• _Activity_: Each line from the one containing "<h2>Punto 5: entrada" through the end of the data below is to be output verbatim, with no lines added or left out.
[[ Dataset excerpts open ]]
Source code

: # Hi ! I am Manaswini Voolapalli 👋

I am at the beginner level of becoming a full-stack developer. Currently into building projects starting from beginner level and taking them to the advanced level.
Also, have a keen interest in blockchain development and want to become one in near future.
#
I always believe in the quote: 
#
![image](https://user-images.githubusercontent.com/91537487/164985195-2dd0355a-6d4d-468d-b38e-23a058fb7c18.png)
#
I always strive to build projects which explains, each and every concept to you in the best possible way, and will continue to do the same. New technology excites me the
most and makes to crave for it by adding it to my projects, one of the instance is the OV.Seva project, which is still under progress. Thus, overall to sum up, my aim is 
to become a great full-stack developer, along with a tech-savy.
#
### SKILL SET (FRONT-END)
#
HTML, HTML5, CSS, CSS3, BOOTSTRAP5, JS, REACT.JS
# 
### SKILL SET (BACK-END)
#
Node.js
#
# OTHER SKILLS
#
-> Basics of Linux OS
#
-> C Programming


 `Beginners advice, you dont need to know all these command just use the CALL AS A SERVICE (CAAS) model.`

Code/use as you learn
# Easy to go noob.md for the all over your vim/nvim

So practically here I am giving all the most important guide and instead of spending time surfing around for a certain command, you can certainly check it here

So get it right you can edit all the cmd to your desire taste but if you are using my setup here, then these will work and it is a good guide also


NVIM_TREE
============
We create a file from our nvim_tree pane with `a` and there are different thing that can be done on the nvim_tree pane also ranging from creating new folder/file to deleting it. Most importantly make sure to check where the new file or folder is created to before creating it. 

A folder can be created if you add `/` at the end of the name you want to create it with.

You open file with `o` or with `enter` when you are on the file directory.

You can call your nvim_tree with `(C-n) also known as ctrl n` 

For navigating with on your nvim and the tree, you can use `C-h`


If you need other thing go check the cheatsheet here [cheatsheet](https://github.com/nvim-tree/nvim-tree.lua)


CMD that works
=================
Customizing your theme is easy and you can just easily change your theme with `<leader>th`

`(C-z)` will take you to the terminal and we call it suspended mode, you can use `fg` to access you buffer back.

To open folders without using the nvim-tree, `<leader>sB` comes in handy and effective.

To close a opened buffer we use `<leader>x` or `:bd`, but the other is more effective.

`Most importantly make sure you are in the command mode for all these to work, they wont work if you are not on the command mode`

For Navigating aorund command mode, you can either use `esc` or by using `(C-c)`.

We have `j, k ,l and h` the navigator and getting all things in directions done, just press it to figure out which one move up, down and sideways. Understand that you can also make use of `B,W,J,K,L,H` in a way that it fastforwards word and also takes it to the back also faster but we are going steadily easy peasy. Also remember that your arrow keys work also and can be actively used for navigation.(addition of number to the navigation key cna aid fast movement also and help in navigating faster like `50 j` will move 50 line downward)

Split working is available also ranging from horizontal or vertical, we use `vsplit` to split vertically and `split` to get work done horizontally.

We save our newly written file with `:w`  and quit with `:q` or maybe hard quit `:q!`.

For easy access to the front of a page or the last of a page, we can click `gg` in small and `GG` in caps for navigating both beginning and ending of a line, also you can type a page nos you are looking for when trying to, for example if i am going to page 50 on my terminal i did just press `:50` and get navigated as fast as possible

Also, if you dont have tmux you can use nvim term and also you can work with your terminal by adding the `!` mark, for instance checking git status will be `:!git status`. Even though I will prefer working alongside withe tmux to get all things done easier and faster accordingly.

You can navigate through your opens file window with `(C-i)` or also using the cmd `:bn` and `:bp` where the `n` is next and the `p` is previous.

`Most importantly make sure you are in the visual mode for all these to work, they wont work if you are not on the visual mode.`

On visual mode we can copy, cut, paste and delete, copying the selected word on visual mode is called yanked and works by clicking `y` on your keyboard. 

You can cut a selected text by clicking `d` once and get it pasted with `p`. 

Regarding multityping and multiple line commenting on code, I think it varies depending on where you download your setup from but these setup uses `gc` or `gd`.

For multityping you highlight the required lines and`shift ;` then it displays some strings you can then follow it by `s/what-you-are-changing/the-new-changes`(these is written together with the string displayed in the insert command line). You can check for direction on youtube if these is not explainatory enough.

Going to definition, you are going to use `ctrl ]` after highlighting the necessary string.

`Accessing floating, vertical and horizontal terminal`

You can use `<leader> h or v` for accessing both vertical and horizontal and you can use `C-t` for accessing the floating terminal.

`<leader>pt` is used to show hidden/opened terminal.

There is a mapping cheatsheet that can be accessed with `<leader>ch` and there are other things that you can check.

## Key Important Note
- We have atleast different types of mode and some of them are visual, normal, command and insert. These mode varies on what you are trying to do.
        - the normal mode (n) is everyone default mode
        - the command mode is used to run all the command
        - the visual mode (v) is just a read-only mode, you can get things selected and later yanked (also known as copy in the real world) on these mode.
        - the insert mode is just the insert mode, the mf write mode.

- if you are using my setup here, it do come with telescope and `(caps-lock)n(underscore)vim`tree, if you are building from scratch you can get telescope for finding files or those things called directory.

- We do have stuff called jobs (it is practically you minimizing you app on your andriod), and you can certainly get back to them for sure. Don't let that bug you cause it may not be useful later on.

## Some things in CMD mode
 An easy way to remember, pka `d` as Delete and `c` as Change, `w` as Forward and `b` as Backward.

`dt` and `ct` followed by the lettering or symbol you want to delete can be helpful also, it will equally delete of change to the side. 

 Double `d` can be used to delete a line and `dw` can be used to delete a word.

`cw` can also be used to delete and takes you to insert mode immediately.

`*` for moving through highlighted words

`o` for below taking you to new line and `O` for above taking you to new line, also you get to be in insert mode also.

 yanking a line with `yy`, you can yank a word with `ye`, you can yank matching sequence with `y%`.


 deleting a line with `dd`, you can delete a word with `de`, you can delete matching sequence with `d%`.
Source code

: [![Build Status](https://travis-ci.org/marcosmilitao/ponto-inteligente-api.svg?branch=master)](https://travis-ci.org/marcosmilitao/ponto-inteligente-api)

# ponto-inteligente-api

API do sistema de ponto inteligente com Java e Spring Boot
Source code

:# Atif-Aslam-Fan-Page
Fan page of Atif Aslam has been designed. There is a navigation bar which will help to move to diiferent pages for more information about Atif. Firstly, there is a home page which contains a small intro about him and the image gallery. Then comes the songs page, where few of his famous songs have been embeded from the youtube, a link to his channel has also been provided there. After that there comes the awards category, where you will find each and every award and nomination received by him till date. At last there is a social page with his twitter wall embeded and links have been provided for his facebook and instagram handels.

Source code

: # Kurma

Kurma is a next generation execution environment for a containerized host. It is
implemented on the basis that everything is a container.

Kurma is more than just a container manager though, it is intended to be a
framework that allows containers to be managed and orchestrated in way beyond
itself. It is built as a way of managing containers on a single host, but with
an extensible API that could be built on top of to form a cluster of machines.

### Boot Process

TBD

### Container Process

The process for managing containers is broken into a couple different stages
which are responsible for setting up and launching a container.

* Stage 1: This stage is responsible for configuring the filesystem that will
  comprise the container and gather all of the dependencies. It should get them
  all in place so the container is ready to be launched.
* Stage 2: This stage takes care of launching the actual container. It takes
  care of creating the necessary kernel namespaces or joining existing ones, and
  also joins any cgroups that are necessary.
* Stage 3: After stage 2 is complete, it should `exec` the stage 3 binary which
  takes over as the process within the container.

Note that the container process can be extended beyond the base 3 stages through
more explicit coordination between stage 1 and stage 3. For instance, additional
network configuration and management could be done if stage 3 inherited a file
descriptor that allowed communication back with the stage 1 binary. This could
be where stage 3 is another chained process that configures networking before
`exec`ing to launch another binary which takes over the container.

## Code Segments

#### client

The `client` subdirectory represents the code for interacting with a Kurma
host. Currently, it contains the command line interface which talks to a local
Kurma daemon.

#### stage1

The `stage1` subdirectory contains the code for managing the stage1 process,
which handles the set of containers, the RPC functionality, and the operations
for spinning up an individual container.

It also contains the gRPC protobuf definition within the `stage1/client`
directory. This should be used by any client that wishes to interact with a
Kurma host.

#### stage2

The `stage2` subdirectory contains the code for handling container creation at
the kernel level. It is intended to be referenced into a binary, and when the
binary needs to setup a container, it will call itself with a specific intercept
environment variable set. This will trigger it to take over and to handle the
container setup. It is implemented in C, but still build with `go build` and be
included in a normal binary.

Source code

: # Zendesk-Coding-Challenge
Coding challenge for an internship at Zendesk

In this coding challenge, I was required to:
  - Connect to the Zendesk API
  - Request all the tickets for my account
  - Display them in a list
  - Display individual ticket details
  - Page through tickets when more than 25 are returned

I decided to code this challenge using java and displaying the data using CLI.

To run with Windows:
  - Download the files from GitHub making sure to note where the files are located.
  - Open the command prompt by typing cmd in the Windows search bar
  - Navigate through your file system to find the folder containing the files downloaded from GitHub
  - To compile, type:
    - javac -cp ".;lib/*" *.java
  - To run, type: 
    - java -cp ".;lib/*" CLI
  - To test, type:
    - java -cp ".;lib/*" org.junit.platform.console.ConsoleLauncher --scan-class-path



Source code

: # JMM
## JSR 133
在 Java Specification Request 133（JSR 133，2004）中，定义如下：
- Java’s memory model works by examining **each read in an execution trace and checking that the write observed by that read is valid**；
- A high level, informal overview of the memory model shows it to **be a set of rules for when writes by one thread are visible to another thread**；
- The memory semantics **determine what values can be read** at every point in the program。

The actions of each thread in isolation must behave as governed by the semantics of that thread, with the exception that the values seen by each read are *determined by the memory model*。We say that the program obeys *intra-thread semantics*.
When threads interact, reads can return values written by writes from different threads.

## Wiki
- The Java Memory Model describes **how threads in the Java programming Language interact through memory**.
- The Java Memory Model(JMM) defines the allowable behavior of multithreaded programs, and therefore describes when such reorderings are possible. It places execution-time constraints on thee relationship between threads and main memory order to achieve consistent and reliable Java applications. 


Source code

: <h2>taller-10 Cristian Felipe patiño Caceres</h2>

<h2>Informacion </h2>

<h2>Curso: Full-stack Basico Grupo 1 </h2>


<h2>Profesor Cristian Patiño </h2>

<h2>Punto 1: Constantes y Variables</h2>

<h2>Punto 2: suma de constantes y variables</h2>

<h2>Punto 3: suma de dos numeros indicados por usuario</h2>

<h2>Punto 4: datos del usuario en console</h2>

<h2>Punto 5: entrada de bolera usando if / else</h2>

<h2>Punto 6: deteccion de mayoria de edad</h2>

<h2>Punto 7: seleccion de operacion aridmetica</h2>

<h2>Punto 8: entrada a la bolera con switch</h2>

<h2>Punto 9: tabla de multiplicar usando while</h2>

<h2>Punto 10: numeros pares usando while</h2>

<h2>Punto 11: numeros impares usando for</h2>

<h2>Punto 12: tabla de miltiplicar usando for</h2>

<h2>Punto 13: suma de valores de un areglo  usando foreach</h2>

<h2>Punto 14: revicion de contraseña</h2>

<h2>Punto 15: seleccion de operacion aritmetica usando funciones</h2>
[[ Dataset excerpts closed ]]
• _Response box_:
<h2>Punto 5: entrada de bolera usando if / else</h2>

<h2>Punto 6: deteccion de mayoria de edad</h2>

<h2>Punto 7: seleccion de operacion aridmetica</h2>

<h2>Punto 8: entrada a la bolera con switch</h2>

<h2>Punto 9: tabla de multiplicar usando while</h2>

<h2>Punto 10: numeros pares usando while</h2>

<h2>Punto 11: numeros impares usando for</h2>

<h2>Punto 12: tabla de miltiplicar usando for</h2>

<h2>Punto 13: suma de valores de un areglo  usando foreach</h2>

<h2>Punto 14: revicion de contraseña</h2>

<h2>Punto 15: seleccion de operacion aritmetica usando funciones</h2>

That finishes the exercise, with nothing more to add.